++++ Provided data ++++
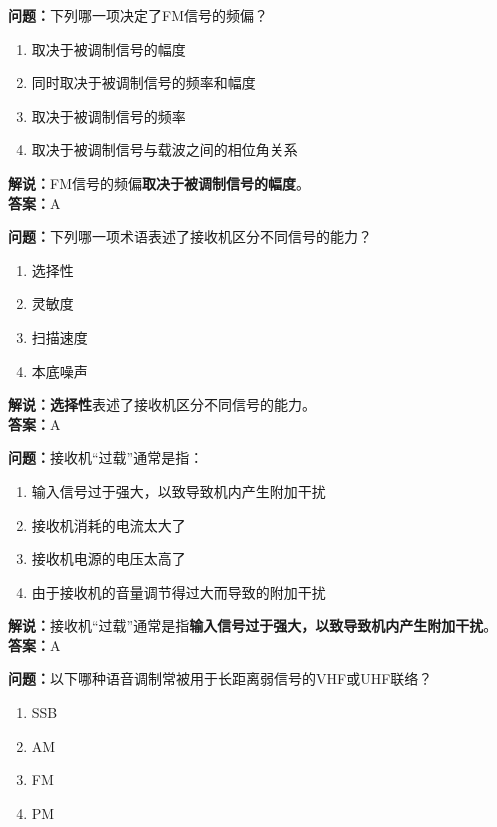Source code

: \textbf{问题：}下列哪一项决定了FM信号的频偏？

\begin{enumerate}[label=\Alph*), leftmargin=1.5cm]
	\item 取决于被调制信号的幅度
	\item 同时取决于被调制信号的频率和幅度
	\item 取决于被调制信号的频率
	\item 取决于被调制信号与载波之间的相位角关系
\end{enumerate}

\textbf{解说：}FM信号的频偏\textbf{取决于被调制信号的幅度}。\\\textbf{答案：}A%



\textbf{问题：}下列哪一项术语表述了接收机区分不同信号的能力？

\begin{enumerate}[label=\Alph*), leftmargin=1.5cm]
	\item 选择性
	\item 灵敏度
	\item 扫描速度
	\item 本底噪声
\end{enumerate}

\textbf{解说：}\textbf{选择性}表述了接收机区分不同信号的能力。\\\textbf{答案：}A%



\textbf{问题：}接收机“过载”通常是指：

\begin{enumerate}[label=\Alph*), leftmargin=1.5cm]
	\item 输入信号过于强大，以致导致机内产生附加干扰
	\item 接收机消耗的电流太大了
	\item 接收机电源的电压太高了
	\item 由于接收机的音量调节得过大而导致的附加干扰
\end{enumerate}

\textbf{解说：}接收机“过载”通常是指\textbf{输入信号过于强大，以致导致机内产生附加干扰}。\\\textbf{答案：}A%



\textbf{问题：}以下哪种语音调制常被用于长距离弱信号的VHF或UHF联络？

\begin{enumerate}[label=\Alph*), leftmargin=1.5cm]
	\item SSB
	\item AM
	\item FM
	\item PM
\end{enumerate}

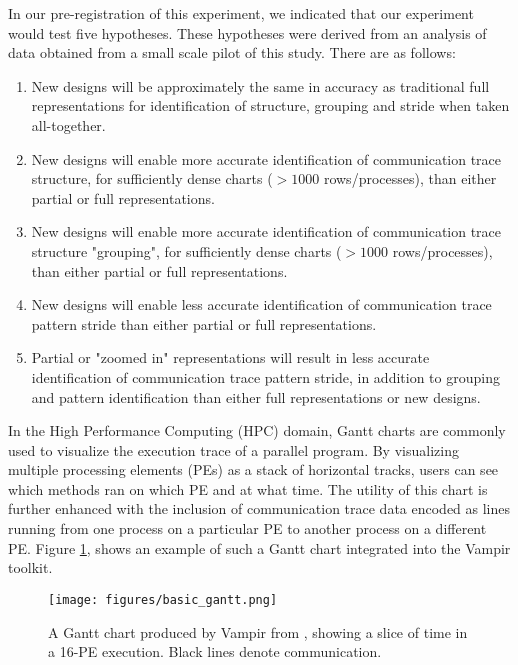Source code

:     In our pre-registration of this experiment, we indicated that our experiment would test five hypotheses. These hypotheses were derived from an analysis of data obtained from a small scale pilot of this study. There are as follows:
    
    
    \vspace{-.5em}
    \begin{enumerate}[start=1, label={\bfseries H\arabic*}]
        \itemsep-.2em
        \item New designs will be approximately the same in accuracy as traditional full representations for identification of structure, grouping and stride when taken all-together.
        \item New designs will enable more accurate identification of communication trace structure, for sufficiently dense charts ($>1000$ rows/processes), than either partial or full representations.
        \item New designs will enable more accurate identification of communication trace structure "grouping", for sufficiently dense charts ($>1000$ rows/processes), than either partial or full representations.
        \item New designs will enable less accurate identification of communication trace pattern stride than either partial or full representations.
        \item Partial or "zoomed in" representations will result in less accurate identification of communication trace pattern stride, in addition to grouping and pattern identification than either full representations or new designs.
    \end{enumerate}
    


In the High Performance Computing (HPC) domain, Gantt charts are commonly used to visualize the execution trace of a parallel program. By visualizing multiple processing elements (PEs) as a stack of horizontal tracks, users can see which methods ran on which PE and at what time. The utility of this chart is further enhanced with the inclusion of communication trace data encoded as lines running from one process on a particular PE to another process on a different PE. Figure \ref{fig:simple_gantt}, shows an example of such a Gantt chart integrated into the Vampir toolkit.


\begin{figure}
    \centering
    \texttt{[image: figures/basic\_gantt.png]}
    \caption{A Gantt chart produced by Vampir from \cite{isaacs2014state}, showing a slice of time in a 16-PE execution. Black lines denote communication.}
    \label{fig:simple_gantt}
\end{figure}

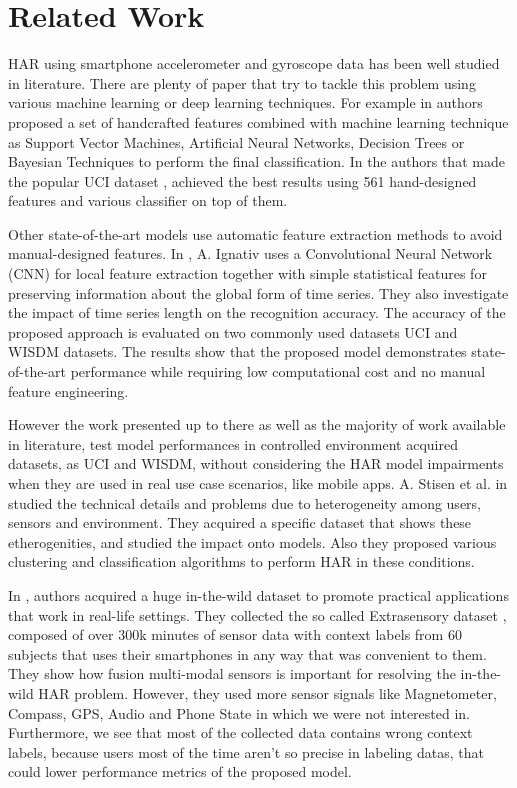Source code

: 
\section{Related Work}
\label{sec:related-work}

HAR using smartphone accelerometer and gyroscope data has been well studied in literature. There are plenty of paper that try to tackle this problem using various machine learning or deep learning techniques. For example in \cite{frank2010reliable} authors proposed a set of handcrafted features combined with machine learning technique as Support Vector Machines, Artificial Neural Networks, Decision Trees or Bayesian Techniques to perform the final classification. In \cite{anguita2013public} the authors that made the popular UCI dataset \cite{UCI}, achieved the best results using 561 hand-designed features and various classifier on top of them.  

Other state-of-the-art models use automatic feature extraction methods to avoid manual-designed features. In \cite{ignatov2018real}, A. Ignativ uses a Convolutional Neural
Network (CNN) for local feature extraction together with simple
statistical features for preserving information about the global form
of time series. They also investigate the impact of time series length
on the recognition accuracy. The accuracy of the proposed approach is
evaluated on two commonly used datasets UCI \cite{UCI} and WISDM \cite{WISDM} datasets. The results show that the proposed model
demonstrates state-of-the-art performance while requiring low
computational cost and no manual feature engineering.

However the work presented up to there as well as the majority of work available in literature, test model performances in controlled environment acquired datasets, as UCI and WISDM, without considering the HAR model impairments when they are used in real use case scenarios, like mobile apps. A. Stisen et al. in \cite{stisen2015smart} studied the technical details and
problems due to heterogeneity among users, sensors and
environment. They acquired a specific dataset that shows these etherogenities, and studied the impact onto models. Also they proposed various clustering and classification algorithms to perform HAR in these conditions.

In \cite{vaizman2018extrasensory}, authors acquired a huge in-the-wild dataset to promote practical applications that work in real-life settings. They collected the so called Extrasensory dataset \cite{EXTRASENSORY}, composed of over 300k minutes of sensor data with context labels from 60 subjects that uses their smartphones in any way that was convenient to them. They show how fusion multi-modal sensors is important for resolving the in-the-wild HAR problem.  However, they used more sensor signals like Magnetometer, Compass, GPS, Audio and Phone State in which we were not interested in. Furthermore, we see that most of the collected data contains wrong context labels, because users most of the time aren't so precise in labeling datas, that could lower performance metrics of the proposed model.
++++
Exercise instructions:
Could the entries above be written out word for word, pictures excluded?

Result for this task:
Source code

: \textbf{问题：}下列哪一项决定了FM信号的频偏？

\begin{enumerate}[label=\Alph*), leftmargin=1.5cm]
	\item 取决于被调制信号的幅度
	\item 同时取决于被调制信号的频率和幅度
	\item 取决于被调制信号的频率
	\item 取决于被调制信号与载波之间的相位角关系
\end{enumerate}

\textbf{解说：}FM信号的频偏\textbf{取决于被调制信号的幅度}。\\\textbf{答案：}A%



\textbf{问题：}下列哪一项术语表述了接收机区分不同信号的能力？

\begin{enumerate}[label=\Alph*), leftmargin=1.5cm]
	\item 选择性
	\item 灵敏度
	\item 扫描速度
	\item 本底噪声
\end{enumerate}

\textbf{解说：}\textbf{选择性}表述了接收机区分不同信号的能力。\\\textbf{答案：}A%



\textbf{问题：}接收机“过载”通常是指：

\begin{enumerate}[label=\Alph*), leftmargin=1.5cm]
	\item 输入信号过于强大，以致导致机内产生附加干扰
	\item 接收机消耗的电流太大了
	\item 接收机电源的电压太高了
	\item 由于接收机的音量调节得过大而导致的附加干扰
\end{enumerate}

\textbf{解说：}接收机“过载”通常是指\textbf{输入信号过于强大，以致导致机内产生附加干扰}。\\\textbf{答案：}A%



\textbf{问题：}以下哪种语音调制常被用于长距离弱信号的VHF或UHF联络？

\begin{enumerate}[label=\Alph*), leftmargin=1.5cm]
	\item SSB
	\item AM
	\item FM
	\item PM
\end{enumerate}

Source code

:     In our pre-registration of this experiment, we indicated that our experiment would test five hypotheses. These hypotheses were derived from an analysis of data obtained from a small scale pilot of this study. There are as follows:
    
    
    \vspace{-.5em}
    \begin{enumerate}[start=1, label={\bfseries H\arabic*}]
        \itemsep-.2em
        \item New designs will be approximately the same in accuracy as traditional full representations for identification of structure, grouping and stride when taken all-together.
        \item New designs will enable more accurate identification of communication trace structure, for sufficiently dense charts ($>1000$ rows/processes), than either partial or full representations.
        \item New designs will enable more accurate identification of communication trace structure "grouping", for sufficiently dense charts ($>1000$ rows/processes), than either partial or full representations.
        \item New designs will enable less accurate identification of communication trace pattern stride than either partial or full representations.
        \item Partial or "zoomed in" representations will result in less accurate identification of communication trace pattern stride, in addition to grouping and pattern identification than either full representations or new designs.
    \end{enumerate}
    


In the High Performance Computing (HPC) domain, Gantt charts are commonly used to visualize the execution trace of a parallel program. By visualizing multiple processing elements (PEs) as a stack of horizontal tracks, users can see which methods ran on which PE and at what time. The utility of this chart is further enhanced with the inclusion of communication trace data encoded as lines running from one process on a particular PE to another process on a different PE. Figure \ref{fig:simple_gantt}, shows an example of such a Gantt chart integrated into the Vampir toolkit.


\begin{figure}
    \centering
    \texttt{[image: figures/basic\_gantt.png]}
    \caption{A Gantt chart produced by Vampir from \cite{isaacs2014state}, showing a slice of time in a 16-PE execution. Black lines denote communication.}
    \label{fig:simple_gantt}
\end{figure}

Source code

: 
\section{Related Work}
\label{sec:related-work}

HAR using smartphone accelerometer and gyroscope data has been well studied in literature. There are plenty of paper that try to tackle this problem using various machine learning or deep learning techniques. For example in \cite{frank2010reliable} authors proposed a set of handcrafted features combined with machine learning technique as Support Vector Machines, Artificial Neural Networks, Decision Trees or Bayesian Techniques to perform the final classification. In \cite{anguita2013public} the authors that made the popular UCI dataset \cite{UCI}, achieved the best results using 561 hand-designed features and various classifier on top of them.  

Other state-of-the-art models use automatic feature extraction methods to avoid manual-designed features. In \cite{ignatov2018real}, A. Ignativ uses a Convolutional Neural
Network (CNN) for local feature extraction together with simple
statistical features for preserving information about the global form
of time series. They also investigate the impact of time series length
on the recognition accuracy. The accuracy of the proposed approach is
evaluated on two commonly used datasets UCI \cite{UCI} and WISDM \cite{WISDM} datasets. The results show that the proposed model
demonstrates state-of-the-art performance while requiring low
computational cost and no manual feature engineering.

However the work presented up to there as well as the majority of work available in literature, test model performances in controlled environment acquired datasets, as UCI and WISDM, without considering the HAR model impairments when they are used in real use case scenarios, like mobile apps. A. Stisen et al. in \cite{stisen2015smart} studied the technical details and
problems due to heterogeneity among users, sensors and
environment. They acquired a specific dataset that shows these etherogenities, and studied the impact onto models. Also they proposed various clustering and classification algorithms to perform HAR in these conditions.

In \cite{vaizman2018extrasensory}, authors acquired a huge in-the-wild dataset to promote practical applications that work in real-life settings. They collected the so called Extrasensory dataset \cite{EXTRASENSORY}, composed of over 300k minutes of sensor data with context labels from 60 subjects that uses their smartphones in any way that was convenient to them. They show how fusion multi-modal sensors is important for resolving the in-the-wild HAR problem.  However, they used more sensor signals like Magnetometer, Compass, GPS, Audio and Phone State in which we were not interested in. Furthermore, we see that most of the collected data contains wrong context labels, because users most of the time aren't so precise in labeling datas, that could lower performance metrics of the proposed model.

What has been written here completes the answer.